Twin Tiers Honor Flight Mission 13′s brothers in Arms and in life
WASHINGTON (WBNG) -- Over the weekend, 49 local veterans visited the nation’s capital as part of Twin Tiers Honor Flight Mission 13. Of those 49 military brothers, three of them are actual brothers, connected through blood.
For Joseph, Gerry and Fred Urda, Mission 13 is more than just a trip to Washington, D.C. Originally from Windsor, the three brothers went their separate ways after joining the military during the war in Vietnam.
Joseph enlisted in the Navy in 1966 and served until 1970, Gerry enlisted in the Army from ‘68 to ‘71, and Fred served in the Army for two years from ‘69 to ‘71.
“Well, my story is shorter,” Fred said. “I let them draft me.”
The three were spread out across the globe in Japan, Italy, and Vietnam during their time serving. While they didn’t get to hear from each other much during that time, they spent this trip reflecting on the years they’d lost with each other, both during and after the service.

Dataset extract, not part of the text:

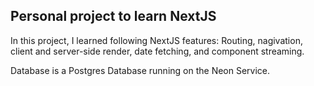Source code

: ## Personal project to learn NextJS

In this project, I learned following NextJS features: Routing, nagivation, client and server-side render, date fetching, and component streaming.

Database is a Postgres Database running on the Neon Service.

“I remembered this morning that we had a meat market in Windsor, and all three of us got salami one year while we were overseas,” Gerry said. “I don’t know why [our father] sent salami to Italy, but it was great.”
While in the Navy, Joseph was one of nine Navy morticians at the time. He said he’s been to our nation’s capital multiple times, but it never gets easier.
“The guys on the wall - The Vietnam Wall - that I sent home to their mothers and wives that they never kept records of the names, and I wish they did,” he said. “That is one regret I have, because I don’t know who they were.”
The three said due to the stigma surrounding Vietnam, they never spoke about the war when they returned.
“I’m sure, he’s got things that he saw or did that aren’t worth repeating, and I saw the results of casualties coming into Japan at the mortuary,” Joseph said. “You know, those things are in your head. You can never get rid of that. I still do.”
However, as they learned this weekend, because of their service to our country, their brotherhood goes beyond the blood they share.
“There’s a camaraderie between veterans that the general public doesn’t recognize; They don’t understand it,” said Joseph.